EXERCISE:
Among the lines below, restate word for word only those from the line with "float epp_position_feedfwd(float k_eff)" through the line with "float epp_pressure_integrate(float p, float", with both end lines kept.

MATERIAL FOR THIS EXERCISE:

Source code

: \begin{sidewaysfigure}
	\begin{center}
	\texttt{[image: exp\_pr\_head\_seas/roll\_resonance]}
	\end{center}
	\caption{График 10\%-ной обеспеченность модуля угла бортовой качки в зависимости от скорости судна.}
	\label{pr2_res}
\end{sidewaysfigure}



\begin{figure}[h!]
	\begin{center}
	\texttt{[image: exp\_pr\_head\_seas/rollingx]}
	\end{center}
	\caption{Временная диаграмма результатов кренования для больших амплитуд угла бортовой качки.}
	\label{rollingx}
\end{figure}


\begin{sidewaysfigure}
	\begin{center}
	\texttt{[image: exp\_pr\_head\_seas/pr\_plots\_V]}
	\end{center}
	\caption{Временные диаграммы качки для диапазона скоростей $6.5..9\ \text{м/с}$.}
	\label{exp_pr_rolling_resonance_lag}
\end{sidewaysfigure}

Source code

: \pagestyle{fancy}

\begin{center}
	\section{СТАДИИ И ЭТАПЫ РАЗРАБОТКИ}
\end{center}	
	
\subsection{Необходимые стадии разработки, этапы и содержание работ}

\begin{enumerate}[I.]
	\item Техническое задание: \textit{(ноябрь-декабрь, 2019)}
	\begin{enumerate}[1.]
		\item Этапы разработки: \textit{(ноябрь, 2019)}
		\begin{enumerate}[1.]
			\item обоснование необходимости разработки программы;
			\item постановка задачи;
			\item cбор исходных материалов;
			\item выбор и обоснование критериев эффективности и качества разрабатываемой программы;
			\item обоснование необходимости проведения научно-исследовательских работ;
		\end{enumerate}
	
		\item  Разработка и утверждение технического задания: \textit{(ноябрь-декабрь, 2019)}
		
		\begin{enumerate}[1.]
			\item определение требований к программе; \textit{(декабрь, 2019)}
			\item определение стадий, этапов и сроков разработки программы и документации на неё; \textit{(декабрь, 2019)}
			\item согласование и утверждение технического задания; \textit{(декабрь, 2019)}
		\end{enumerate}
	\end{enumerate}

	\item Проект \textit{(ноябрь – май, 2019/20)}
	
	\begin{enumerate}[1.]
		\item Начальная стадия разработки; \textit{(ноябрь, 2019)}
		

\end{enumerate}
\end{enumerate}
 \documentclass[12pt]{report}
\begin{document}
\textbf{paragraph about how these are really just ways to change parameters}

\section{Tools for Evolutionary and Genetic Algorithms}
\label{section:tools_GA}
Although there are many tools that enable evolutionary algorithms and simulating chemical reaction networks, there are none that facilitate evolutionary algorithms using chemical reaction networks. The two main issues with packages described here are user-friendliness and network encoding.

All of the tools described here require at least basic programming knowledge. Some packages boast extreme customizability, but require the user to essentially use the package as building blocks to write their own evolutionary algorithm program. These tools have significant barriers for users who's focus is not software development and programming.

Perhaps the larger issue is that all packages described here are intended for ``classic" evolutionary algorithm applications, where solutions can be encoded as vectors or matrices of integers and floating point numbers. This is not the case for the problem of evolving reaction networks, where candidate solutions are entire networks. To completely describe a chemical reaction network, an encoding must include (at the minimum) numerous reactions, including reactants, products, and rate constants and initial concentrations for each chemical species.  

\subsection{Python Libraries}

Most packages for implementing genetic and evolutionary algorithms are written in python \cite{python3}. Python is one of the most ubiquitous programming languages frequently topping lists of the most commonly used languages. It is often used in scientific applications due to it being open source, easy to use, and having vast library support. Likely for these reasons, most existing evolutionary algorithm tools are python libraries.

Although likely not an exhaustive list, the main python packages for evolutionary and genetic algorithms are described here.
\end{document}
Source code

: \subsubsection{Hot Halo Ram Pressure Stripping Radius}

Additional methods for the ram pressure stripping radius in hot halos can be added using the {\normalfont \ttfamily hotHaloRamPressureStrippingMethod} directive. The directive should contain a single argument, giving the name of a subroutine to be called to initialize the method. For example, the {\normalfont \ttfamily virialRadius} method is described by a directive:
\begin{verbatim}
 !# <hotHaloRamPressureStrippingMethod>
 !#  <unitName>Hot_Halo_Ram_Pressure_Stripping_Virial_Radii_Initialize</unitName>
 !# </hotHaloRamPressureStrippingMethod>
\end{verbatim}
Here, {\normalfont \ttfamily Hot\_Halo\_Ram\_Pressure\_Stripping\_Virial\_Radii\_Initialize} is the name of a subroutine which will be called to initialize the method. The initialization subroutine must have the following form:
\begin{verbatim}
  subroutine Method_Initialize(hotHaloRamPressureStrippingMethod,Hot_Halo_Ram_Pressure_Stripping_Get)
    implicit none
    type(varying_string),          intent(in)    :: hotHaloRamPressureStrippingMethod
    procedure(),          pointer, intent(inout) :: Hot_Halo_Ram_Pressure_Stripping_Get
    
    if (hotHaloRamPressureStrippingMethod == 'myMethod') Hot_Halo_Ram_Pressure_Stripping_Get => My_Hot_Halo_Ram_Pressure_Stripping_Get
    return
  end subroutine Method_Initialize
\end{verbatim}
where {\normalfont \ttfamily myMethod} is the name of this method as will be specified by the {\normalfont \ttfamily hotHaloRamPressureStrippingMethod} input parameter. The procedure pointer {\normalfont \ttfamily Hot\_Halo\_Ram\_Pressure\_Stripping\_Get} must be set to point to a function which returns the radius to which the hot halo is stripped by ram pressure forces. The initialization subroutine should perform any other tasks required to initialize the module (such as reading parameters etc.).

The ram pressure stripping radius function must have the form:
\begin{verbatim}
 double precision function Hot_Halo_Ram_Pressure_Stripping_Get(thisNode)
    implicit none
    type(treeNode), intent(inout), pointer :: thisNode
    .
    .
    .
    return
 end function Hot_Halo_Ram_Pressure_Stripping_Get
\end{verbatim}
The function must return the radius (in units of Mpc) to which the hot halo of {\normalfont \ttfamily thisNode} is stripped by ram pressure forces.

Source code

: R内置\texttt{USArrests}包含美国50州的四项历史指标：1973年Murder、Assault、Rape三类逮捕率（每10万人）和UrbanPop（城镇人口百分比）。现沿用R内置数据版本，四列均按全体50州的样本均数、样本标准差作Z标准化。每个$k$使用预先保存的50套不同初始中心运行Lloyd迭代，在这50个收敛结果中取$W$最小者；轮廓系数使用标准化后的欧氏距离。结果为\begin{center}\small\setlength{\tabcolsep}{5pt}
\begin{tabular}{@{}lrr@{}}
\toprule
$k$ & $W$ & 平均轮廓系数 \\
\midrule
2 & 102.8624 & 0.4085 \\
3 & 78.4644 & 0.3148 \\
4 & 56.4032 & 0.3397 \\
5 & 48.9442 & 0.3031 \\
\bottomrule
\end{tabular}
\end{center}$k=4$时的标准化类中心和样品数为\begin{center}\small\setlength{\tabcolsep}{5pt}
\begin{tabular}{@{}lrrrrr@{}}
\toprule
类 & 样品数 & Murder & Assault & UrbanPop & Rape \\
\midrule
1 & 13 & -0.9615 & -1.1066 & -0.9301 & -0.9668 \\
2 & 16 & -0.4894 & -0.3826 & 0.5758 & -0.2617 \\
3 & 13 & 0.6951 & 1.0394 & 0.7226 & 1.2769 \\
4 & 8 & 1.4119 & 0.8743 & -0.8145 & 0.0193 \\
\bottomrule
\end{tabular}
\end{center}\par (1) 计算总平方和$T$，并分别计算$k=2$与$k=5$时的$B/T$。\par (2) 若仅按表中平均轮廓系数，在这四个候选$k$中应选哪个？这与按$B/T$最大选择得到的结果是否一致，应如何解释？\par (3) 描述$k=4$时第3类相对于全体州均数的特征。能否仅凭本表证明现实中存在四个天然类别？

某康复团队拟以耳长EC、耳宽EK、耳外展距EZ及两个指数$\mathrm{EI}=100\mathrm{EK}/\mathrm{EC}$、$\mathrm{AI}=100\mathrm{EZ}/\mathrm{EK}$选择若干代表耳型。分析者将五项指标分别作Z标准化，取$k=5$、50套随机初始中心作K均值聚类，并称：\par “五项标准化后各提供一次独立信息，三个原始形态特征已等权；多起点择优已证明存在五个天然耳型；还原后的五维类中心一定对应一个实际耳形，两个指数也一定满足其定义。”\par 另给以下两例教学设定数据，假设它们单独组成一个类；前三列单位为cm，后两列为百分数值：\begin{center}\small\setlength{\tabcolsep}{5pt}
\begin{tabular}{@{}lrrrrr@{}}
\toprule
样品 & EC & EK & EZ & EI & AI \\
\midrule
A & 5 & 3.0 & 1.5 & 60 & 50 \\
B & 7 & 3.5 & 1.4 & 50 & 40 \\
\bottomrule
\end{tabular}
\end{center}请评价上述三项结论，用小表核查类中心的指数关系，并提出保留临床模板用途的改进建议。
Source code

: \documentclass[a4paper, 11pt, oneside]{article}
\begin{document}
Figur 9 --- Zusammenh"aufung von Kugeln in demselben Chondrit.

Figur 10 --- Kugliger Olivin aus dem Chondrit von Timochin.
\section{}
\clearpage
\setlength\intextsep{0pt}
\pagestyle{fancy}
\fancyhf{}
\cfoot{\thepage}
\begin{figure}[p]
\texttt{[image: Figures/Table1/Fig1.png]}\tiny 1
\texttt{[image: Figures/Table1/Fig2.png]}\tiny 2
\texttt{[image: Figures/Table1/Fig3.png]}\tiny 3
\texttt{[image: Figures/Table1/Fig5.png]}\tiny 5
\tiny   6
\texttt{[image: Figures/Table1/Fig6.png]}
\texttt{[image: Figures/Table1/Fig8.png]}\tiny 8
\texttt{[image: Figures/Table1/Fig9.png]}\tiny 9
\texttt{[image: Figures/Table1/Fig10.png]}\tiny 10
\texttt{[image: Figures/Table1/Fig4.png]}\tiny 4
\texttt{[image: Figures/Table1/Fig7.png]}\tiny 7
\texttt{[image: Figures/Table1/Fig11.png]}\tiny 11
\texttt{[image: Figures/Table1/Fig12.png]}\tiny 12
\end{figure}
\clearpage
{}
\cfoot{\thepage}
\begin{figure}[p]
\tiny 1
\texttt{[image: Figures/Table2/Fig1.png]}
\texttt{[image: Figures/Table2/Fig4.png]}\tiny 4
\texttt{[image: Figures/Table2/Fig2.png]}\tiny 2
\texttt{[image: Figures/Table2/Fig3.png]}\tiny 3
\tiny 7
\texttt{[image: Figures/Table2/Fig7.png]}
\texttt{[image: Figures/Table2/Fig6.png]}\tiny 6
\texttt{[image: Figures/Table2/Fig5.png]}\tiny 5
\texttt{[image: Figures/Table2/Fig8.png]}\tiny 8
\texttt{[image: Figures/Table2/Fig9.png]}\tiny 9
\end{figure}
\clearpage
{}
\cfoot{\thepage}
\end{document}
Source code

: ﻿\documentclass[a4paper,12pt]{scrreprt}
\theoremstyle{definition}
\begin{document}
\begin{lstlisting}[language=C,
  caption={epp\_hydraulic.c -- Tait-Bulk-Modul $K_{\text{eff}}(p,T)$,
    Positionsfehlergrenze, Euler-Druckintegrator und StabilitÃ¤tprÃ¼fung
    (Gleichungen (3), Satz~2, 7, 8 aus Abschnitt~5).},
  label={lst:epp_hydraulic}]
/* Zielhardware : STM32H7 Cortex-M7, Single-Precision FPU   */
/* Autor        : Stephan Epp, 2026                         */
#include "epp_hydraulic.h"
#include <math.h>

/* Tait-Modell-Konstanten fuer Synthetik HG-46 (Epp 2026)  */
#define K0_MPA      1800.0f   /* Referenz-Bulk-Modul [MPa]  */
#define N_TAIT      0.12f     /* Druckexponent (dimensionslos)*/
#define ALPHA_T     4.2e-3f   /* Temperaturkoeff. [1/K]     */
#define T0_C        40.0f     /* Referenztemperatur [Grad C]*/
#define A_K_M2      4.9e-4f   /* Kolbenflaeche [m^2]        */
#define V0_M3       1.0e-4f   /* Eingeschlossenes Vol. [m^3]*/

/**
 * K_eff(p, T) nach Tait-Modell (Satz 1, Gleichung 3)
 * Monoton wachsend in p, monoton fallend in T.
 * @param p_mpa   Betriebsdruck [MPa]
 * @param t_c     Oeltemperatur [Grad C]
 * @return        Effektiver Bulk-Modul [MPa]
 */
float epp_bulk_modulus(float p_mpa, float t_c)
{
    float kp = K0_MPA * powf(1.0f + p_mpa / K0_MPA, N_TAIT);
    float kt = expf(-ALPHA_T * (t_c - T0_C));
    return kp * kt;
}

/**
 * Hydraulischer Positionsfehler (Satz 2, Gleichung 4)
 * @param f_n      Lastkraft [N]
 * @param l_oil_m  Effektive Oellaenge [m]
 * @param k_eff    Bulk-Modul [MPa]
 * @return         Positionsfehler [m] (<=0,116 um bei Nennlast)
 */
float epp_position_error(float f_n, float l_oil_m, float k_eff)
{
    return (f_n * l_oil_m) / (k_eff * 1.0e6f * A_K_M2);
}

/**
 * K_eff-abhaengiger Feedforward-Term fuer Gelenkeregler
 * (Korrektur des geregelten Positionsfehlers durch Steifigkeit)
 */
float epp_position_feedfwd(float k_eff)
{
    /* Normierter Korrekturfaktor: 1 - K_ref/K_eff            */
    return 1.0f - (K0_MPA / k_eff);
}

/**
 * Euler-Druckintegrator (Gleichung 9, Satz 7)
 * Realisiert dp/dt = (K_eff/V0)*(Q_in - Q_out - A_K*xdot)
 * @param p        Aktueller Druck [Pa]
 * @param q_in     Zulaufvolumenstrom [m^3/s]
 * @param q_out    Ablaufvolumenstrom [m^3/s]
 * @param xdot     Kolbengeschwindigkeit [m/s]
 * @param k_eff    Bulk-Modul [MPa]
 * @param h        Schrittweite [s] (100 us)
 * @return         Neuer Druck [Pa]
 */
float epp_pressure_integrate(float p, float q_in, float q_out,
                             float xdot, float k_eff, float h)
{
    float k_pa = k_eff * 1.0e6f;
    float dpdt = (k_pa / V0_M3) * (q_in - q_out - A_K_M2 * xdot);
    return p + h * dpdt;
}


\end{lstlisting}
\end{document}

RESPONSE TO THIS TASK:
float epp_position_feedfwd(float k_eff)
{
    /* Normierter Korrekturfaktor: 1 - K_ref/K_eff            */
    return 1.0f - (K0_MPA / k_eff);
}

/**
 * Euler-Druckintegrator (Gleichung 9, Satz 7)
 * Realisiert dp/dt = (K_eff/V0)*(Q_in - Q_out - A_K*xdot)
 * @param p        Aktueller Druck [Pa]
 * @param q_in     Zulaufvolumenstrom [m^3/s]
 * @param q_out    Ablaufvolumenstrom [m^3/s]
 * @param xdot     Kolbengeschwindigkeit [m/s]
 * @param k_eff    Bulk-Modul [MPa]
 * @param h        Schrittweite [s] (100 us)
 * @return         Neuer Druck [Pa]
 */
float epp_pressure_integrate(float p, float q_in, float q_out,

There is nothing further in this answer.